Introduction · CIfly

In this article, we informally discuss the main motivation, features and ideas behind CIfly. Subsequent articles will make this more precise and fill in the gaps. So what is CIfly? Essentially, it is a way of specifying reachability algorithms that are particularly useful for many tasks in causal inference on directed acyclic graphs (DAGs) and related graph classes, but in itself the framework is not limited to this domain. Let’s jump right into it!

Reachability

Graph reachability refers to the question whether there is a way to get from node $a$ to node $b$ in a graph. Consider the example graph $a \rightarrow b \rightarrow c \leftarrow d$ . Here, $c$ is reachable from $a$ because there is a directed path $a \rightarrow b \rightarrow c$ . However, the reverse is not true in standard reachability, there is no way to follow arrows to go from $c$ to $a$ . Neither is it possible to go from $a$ to $d$ in this graph.

Graph reachability is deeply-studied and its algorithmic aspects are well-understood. It is possible to check whether $b$ is reachable from $a$ by algorithms whose run-time grows linearly in the size of the graph. Moreover, such algorithms usually find all reachable nodes from $a$ in this run-time. The most well-known algorithms are depth-first search (DFS) and breadth-first search (BFS) and they are usually the first graph algorithms taught to undergraduates in a class on algorithms and data structures. These algorithms are also a central part of graph libraries like networkx in Python or igraph in R.

Graph Algorithms in Causal Inference

Standard reachability is directly useful in causal inference, for example to find the ancestors and descendants of nodes in causal graphs.

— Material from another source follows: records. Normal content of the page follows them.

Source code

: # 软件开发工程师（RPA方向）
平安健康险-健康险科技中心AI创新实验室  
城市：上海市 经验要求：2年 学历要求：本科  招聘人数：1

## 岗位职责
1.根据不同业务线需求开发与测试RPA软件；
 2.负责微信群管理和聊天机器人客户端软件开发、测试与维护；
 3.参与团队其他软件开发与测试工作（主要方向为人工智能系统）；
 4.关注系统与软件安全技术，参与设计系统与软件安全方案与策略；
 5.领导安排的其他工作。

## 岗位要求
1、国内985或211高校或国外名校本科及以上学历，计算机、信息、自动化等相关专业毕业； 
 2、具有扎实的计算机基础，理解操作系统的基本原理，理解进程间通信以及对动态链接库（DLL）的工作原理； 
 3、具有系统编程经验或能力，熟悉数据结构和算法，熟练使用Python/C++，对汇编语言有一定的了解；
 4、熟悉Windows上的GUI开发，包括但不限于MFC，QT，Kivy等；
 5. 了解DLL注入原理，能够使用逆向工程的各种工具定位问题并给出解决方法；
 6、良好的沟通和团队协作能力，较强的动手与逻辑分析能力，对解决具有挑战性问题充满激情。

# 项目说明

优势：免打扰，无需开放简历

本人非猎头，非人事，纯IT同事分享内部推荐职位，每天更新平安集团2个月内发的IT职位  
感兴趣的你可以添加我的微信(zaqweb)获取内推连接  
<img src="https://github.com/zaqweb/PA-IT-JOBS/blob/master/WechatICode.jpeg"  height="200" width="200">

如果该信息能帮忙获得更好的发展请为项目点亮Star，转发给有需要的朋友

However, many tasks in this context go beyond the standard setting in two ways:

reachability is considered with respect to non-standard paths or walks, such as in d-separation (or rather d-connectivity) where one may switch between traversing edges the usual way $\rightarrow$ to the opposite direction $\leftarrow$ depending on a set of nodes $Z$
graphs often have multiple edge types such as directed, undirected or bidirected edges, again with specific notions of paths in these graphs, for example, one may traverse collider paths, where each non end-point has two meeting arrowheads, in graphs with directed and bidirected edges, such as $a \rightarrow b \leftrightarrow c \leftrightarrow d \leftarrow e$ .

Often, these reachability notions cannot (or at least not easily) be expressed or tackled with functionalities offered by standard graph libraries. Effectively, it is necessary to hand-write custom BFS or DFS modifications, as done in packages such as dagitty or pcalg for many fundamental causal inference tasks. CIfly positions itself complementary and more low-level compared to these packages. It aims to provide a flexible language for expressing causal and probabilistic reachability notions with interfaces to Python and R.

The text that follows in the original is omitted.